Nel 2013 ero seduto in un cinema, per vedere Miss Violence, del regista greco Alexandros Avranas: un lentissimo movimento verticale della camera, molto originale, a poco a poco inquadrava un decoroso condominio piccoloborghese e poi scendeva giù, giù, fino a che sul selciato inquadrava il corpo senza vita di una bambina vestita per la festa, in una pozza di sangue. Improvvisamente partiva Dance me to the end of love, di Leonard Cohen, la ballata ninna-nanna con cui l’ebreo Cohen raccontava dopo tanto tempo il suo sentire la shoah. Quel film terribile, dove un padre laido e perbene si accoppia incestuoso con le sue bambine per poi offrile prostitute ai suoi amici, con una madre muta e vile, quello svuotarsi totale della dignità di un greco nello sprofondo della miserabile crisi economica e quindi morale di un popolo, erano perfettamente struggenti con il commento poetico di Cohen su un altro olocausto dell’umanità.
L’enorme compassione di Leonard Cohen, la sua capacità di parlare se necessario nel silenzio…
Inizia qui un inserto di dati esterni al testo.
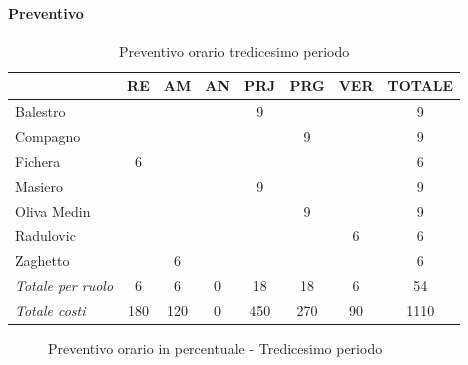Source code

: \documentclass[a4paper,12pt]{article}
\begin{document}
            \paragraph{Preventivo}
                \begin{table}[H]
                \centering
                \caption{Preventivo orario tredicesimo periodo}
                \begin{tabular}{|l|c|c|c|c|c|c|c|}
                \hline
                    \rowcolor{lightgray}{\textbf{Membro}} & {\textbf{RE}} & {\textbf{AM}} & {\textbf{AN}} & {\textbf{PRJ}} & {\textbf{PRG}} & {\textbf{VER}} & {\textbf{TOTALE}}\\
                \hline
                    Balestro & & & & 9 & & & 9\\
                \hline
                    Compagno & & & & & 9 & & 9\\
                \hline
                    Fichera & 6 & & & & & & 6\\
                \hline
                    Masiero & & & & 9 & & & 9\\
                \hline
                    Oliva Medin & & & & & 9 & & 9\\
                \hline
                    Radulovic & & & & & & 6 & 6\\
                \hline
                    Zaghetto & & 6 & & & & & 6\\
                \hline
                    \rowcolor{lightgray}\textit{Totale per ruolo} & 6 & 6 & 0 & 18 & 18 & 6 & 54\\
                \hline
                    \rowcolor{lightgray}\textit{Totale costi} & 180 & 120 & 0 & 450 & 270 & 90 & 1110\\
                \hline
                \end{tabular}
                \end{table}

                \begin{figure}[H]
                \centering
                \caption{Preventivo orario in percentuale - Tredicesimo periodo}
                \end{figure}
                
\end{document}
Se a Hydra, l’isoletta di tutt’altra Grecia di molti decenni fa, Cohen aveva vissuto come un monaco scrittore, al lume di lampade a olio, come monaco ordinato nella tradizione buddhista Zen Rinzai visse cinque anni in un monastero dal 1996, a Mount Baldy, vicino a Los Angeles. Dopo quarant’anni di amicizia con Kyozan Joshu Sasaki Roshi, nel pieno di una nuova pesantissima crisi depressiva, decise che doveva ritrovare il modo di sorridere; quel monastero è anche un centro di riabilitazione, e Cohen ha passato buona parte del suo tempo aiutando persone a tornare a camminare, a parlare.
Un giorno, infine, disse al suo maestro che sarebbe sceso dalla montagna, come scrisse nel suo libro di poesie Book of Longing:
ho lasciato la mia veste appesa
nella vecchia capanna
dove sono stato seduto a meditare così a lungo
dove ho dormito così poco.
Infine ho capito
che non sono per niente portato
per le Questioni Spirituali
Negli ultimi suoi dieci anni Leonard Cohen ha ricominciato a scrivere canzoni, e poco tempo fa ha pubblicato il suo quattordicesimo album. Ha riportato nel mondo la compassione, che gli era innata, e con un sorriso, appoggiato sul bastone degli ultimi tempi, ci ha detto addio con la sua elegante, seducente, tristissima voce.